DTS also offers a confusing threesome: DTS Digital Surround runs at 1.5Mbps and supports 5.1 channels.  Depending of course on how it was applied, the basic DTS often sounded better than the basic Dolby on DVDs. DTS Hi-Res Audio goes up to 6Mbps and can support up to eight channels. If there are all sorts of extras on a DVD this codec might be used to save space instead of the top DTS codec. Which is DTS-HD Master Audio, a lossless format just like the top Dolby offering. It is said to be bit-for-bit the same as the studio master, can handle up to eight channels, and is supported on Sony’s PS3.  Over and above all six of these – and widely used early in the Blu-ray game due to decoders for the advanced codecs not being included in first generation players – is Uncompressed 5.1 channel PCM.  It’s not data-reduced at all since Blu-rays have 50GB of storage space, but mostly it used 48K/16-bit sampling rather than the 96K/14-bit option.  At the latter it should be the best surround sonics of all, and doesn’t require a special logo, but often it is output only via the six-channel analog outs, and some players don’t even have those anymore, having settled on glitch-prone HDMI connections instead.

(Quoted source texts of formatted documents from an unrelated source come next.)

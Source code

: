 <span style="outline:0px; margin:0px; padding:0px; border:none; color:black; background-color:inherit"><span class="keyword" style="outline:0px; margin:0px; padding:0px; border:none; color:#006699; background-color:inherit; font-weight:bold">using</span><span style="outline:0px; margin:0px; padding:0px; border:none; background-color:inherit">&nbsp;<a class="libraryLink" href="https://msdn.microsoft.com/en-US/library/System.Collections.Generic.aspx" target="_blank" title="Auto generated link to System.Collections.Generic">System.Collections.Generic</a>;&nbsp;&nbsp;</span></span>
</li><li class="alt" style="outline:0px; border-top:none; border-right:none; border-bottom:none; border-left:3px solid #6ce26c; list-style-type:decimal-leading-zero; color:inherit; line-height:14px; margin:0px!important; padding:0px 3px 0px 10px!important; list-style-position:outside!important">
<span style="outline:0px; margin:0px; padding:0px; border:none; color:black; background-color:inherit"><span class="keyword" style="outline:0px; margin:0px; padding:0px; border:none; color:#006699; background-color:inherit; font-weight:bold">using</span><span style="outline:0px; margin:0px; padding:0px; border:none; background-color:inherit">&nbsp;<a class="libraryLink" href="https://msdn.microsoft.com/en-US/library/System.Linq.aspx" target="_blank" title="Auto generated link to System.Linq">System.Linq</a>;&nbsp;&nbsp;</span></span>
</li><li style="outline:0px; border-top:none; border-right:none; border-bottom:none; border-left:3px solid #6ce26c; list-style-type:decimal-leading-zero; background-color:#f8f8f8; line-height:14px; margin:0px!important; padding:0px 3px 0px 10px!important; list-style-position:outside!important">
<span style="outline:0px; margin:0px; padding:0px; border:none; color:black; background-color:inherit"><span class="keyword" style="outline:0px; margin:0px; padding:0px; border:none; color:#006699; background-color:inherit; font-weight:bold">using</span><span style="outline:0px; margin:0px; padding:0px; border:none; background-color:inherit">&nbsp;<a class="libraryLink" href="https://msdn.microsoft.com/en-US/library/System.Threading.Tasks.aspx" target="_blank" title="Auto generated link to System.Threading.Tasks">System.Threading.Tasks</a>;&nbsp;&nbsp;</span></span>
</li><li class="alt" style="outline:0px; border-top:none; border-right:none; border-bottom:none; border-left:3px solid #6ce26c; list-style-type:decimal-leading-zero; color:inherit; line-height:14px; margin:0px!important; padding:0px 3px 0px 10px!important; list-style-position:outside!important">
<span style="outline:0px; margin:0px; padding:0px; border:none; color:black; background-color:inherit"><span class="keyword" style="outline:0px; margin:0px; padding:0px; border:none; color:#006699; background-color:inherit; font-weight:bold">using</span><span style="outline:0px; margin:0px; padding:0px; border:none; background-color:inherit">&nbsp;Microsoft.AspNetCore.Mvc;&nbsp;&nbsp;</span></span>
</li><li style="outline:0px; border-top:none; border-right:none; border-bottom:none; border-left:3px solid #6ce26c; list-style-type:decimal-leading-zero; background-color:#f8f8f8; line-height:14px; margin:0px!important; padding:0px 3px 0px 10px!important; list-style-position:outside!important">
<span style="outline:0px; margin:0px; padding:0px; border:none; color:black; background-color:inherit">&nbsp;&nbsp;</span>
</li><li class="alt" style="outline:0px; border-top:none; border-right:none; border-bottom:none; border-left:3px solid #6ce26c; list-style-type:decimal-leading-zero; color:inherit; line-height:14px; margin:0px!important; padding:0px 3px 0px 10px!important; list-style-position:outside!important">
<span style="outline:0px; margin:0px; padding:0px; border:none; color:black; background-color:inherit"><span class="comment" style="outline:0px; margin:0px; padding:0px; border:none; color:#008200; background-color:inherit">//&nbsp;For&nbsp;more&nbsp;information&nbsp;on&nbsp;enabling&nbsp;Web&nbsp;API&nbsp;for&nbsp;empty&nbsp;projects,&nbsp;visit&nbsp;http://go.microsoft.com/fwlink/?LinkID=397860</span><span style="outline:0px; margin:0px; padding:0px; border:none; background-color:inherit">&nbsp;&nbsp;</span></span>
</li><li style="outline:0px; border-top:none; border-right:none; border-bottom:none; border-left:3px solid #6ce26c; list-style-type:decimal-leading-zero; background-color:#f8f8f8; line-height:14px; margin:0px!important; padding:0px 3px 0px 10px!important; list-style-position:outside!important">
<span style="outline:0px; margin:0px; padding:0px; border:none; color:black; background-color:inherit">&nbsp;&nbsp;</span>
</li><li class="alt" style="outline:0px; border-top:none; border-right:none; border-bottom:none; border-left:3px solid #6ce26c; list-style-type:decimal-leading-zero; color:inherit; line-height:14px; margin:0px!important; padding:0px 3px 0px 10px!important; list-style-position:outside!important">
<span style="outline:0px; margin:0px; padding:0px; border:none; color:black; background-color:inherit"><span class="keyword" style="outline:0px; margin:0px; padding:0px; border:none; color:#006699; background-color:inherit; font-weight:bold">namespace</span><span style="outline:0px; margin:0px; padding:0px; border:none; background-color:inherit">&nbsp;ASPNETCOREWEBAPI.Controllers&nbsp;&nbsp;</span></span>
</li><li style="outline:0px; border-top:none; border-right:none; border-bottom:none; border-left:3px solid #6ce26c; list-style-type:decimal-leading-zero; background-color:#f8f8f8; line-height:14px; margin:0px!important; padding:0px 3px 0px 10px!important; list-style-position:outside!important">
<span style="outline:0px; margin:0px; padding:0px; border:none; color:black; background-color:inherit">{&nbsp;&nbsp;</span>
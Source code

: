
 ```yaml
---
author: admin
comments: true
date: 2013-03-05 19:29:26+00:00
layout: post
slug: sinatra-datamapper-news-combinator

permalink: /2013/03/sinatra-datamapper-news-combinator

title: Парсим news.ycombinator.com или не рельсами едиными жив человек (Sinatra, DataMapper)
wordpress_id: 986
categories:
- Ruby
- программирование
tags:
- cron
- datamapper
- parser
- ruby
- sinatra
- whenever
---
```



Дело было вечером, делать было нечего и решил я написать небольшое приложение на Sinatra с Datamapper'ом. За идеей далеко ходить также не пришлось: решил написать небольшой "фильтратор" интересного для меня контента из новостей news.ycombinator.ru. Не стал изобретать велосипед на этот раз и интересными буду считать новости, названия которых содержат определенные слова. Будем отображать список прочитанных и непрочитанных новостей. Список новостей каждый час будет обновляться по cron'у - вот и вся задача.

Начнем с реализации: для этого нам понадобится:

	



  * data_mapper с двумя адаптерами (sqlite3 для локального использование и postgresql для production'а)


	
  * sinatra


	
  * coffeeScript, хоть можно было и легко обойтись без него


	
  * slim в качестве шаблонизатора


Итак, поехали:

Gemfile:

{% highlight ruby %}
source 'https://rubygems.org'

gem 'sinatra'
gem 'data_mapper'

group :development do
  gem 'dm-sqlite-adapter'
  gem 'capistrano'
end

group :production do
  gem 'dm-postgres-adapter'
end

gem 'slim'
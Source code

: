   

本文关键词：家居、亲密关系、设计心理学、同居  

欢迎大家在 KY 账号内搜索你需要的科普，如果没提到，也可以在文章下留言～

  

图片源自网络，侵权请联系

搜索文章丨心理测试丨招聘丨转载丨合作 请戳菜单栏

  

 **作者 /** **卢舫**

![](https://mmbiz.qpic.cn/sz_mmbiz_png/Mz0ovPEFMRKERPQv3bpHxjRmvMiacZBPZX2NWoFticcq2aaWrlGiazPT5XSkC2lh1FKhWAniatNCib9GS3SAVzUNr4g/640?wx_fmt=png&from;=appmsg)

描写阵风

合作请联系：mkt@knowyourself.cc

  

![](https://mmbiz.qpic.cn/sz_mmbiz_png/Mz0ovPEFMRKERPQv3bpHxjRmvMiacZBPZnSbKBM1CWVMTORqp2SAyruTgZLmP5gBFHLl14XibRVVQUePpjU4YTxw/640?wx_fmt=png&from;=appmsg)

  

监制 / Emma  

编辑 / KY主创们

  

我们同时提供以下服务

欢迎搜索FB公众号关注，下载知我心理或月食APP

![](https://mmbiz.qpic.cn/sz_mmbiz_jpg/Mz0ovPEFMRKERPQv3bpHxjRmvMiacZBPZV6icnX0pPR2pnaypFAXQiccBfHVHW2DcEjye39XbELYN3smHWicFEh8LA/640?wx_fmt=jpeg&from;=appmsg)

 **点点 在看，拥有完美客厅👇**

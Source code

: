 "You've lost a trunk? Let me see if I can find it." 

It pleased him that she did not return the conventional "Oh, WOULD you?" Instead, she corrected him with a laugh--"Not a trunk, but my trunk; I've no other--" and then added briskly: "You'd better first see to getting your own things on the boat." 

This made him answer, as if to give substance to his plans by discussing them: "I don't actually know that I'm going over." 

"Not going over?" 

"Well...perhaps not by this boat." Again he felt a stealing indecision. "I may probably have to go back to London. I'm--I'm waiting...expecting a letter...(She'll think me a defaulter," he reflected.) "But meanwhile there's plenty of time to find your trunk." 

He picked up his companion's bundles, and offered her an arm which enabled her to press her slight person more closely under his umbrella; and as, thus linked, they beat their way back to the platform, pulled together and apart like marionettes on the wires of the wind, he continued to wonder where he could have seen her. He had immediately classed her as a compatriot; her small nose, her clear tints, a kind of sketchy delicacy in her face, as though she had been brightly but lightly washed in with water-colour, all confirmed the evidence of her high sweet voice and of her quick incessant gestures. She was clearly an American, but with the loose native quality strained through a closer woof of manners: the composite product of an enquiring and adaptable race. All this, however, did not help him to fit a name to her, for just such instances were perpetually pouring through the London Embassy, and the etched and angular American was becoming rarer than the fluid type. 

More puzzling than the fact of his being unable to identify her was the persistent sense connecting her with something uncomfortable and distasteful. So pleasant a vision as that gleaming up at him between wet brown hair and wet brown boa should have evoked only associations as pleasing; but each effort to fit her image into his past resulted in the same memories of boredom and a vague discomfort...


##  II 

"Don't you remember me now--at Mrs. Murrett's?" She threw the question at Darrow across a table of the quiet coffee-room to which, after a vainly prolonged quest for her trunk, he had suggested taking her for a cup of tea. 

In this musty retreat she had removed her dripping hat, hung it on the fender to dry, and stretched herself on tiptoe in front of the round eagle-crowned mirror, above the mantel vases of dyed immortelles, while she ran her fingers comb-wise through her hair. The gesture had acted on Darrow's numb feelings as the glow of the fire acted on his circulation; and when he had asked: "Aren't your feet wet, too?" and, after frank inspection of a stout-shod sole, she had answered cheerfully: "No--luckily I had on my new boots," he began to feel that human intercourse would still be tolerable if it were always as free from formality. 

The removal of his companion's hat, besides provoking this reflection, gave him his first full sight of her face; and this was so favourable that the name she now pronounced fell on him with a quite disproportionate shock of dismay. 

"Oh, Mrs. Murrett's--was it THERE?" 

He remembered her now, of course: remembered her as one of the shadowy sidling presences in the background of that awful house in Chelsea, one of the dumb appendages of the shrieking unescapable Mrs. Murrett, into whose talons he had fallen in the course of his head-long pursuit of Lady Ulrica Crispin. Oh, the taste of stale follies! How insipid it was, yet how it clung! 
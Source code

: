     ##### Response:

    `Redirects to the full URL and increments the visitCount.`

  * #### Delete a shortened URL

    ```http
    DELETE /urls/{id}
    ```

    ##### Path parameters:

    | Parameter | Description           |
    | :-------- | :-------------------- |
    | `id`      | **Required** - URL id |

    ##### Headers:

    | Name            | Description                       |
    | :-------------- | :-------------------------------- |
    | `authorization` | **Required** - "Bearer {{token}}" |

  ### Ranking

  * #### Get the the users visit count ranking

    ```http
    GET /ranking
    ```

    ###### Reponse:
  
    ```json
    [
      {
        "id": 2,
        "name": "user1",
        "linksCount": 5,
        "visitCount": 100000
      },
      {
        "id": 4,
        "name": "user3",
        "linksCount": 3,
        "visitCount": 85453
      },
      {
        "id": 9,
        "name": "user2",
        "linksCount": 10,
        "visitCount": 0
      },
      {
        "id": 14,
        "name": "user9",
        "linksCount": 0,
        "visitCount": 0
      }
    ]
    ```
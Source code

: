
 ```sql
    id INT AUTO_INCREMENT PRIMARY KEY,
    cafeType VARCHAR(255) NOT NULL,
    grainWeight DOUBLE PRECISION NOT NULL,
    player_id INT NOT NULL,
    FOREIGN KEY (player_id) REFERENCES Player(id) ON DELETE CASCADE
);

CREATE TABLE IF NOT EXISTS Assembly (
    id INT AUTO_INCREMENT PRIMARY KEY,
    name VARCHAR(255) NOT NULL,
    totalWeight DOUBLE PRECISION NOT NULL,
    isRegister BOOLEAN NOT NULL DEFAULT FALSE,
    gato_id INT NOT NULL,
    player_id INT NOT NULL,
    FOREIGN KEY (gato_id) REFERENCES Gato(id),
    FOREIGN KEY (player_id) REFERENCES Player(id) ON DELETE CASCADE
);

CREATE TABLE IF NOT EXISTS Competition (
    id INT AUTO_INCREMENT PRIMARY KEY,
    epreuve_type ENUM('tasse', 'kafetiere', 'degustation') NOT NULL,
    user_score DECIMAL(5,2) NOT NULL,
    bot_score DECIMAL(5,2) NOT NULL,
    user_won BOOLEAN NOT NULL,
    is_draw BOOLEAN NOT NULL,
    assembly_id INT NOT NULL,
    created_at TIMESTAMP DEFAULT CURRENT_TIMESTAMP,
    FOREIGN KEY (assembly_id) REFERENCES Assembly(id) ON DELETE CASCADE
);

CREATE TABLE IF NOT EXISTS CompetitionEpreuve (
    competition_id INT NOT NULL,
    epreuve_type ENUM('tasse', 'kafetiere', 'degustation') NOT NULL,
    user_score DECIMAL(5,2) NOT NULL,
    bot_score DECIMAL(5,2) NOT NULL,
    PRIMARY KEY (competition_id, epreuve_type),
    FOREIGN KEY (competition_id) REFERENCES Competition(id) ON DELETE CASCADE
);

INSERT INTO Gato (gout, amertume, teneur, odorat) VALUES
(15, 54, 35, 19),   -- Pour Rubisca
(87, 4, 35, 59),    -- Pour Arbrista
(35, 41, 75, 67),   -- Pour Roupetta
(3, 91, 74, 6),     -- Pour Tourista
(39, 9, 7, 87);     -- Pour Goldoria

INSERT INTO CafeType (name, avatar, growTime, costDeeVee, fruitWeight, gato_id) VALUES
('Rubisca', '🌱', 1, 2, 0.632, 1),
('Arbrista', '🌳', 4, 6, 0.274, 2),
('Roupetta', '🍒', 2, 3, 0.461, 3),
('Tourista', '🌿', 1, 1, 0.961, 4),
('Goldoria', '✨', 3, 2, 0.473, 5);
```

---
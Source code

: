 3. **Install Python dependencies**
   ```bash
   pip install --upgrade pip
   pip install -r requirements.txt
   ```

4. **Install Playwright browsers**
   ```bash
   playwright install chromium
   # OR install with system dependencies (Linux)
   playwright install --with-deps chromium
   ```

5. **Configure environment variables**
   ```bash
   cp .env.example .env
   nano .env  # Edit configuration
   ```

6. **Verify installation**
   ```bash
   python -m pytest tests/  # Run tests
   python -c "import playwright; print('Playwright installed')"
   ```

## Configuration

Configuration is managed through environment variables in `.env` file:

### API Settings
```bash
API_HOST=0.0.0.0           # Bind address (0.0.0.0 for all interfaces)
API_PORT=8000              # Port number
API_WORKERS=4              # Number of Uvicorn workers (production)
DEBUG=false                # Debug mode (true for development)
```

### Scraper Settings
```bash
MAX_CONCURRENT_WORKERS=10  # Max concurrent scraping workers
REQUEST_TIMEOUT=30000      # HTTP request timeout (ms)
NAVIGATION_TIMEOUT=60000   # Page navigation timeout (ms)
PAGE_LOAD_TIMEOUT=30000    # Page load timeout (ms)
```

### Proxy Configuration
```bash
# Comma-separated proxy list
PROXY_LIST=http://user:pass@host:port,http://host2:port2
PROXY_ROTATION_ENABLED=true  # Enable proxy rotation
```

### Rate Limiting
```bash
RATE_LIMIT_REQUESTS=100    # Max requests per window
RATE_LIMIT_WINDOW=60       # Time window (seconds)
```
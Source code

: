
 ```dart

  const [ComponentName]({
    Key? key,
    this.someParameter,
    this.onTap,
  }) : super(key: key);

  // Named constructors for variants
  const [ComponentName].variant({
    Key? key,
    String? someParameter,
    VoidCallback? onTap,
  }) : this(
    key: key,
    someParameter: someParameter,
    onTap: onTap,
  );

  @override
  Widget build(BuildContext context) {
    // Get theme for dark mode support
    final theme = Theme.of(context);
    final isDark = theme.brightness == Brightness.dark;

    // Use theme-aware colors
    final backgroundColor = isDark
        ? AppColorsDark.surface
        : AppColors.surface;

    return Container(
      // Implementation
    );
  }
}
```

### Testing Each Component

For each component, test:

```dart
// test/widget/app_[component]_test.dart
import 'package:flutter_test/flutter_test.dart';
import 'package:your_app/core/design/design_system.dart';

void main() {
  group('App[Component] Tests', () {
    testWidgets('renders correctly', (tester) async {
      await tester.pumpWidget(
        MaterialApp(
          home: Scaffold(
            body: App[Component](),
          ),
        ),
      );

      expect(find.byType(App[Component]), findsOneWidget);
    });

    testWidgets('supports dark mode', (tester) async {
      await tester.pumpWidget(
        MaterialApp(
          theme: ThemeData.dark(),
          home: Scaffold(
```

There are also logos  for various analog matrix surround sound processes such as Dolby ProLogic II & IIx, DTS Neo:6 and Circle Surround.  These processes take a standard stereo audio signal and process its ambient/difference information, feeding it to 5 or 6 channels for surround effect.  They can be quite convincing with appropriate source signals. There are also several virtual surround technologies which try to do just the opposite: they take a multichannel source and process it to create a pseudo-surround effect from just two front speakers or stereo headphones. It’s a subjective thing which seldom equals the soundfield of multiple speakers.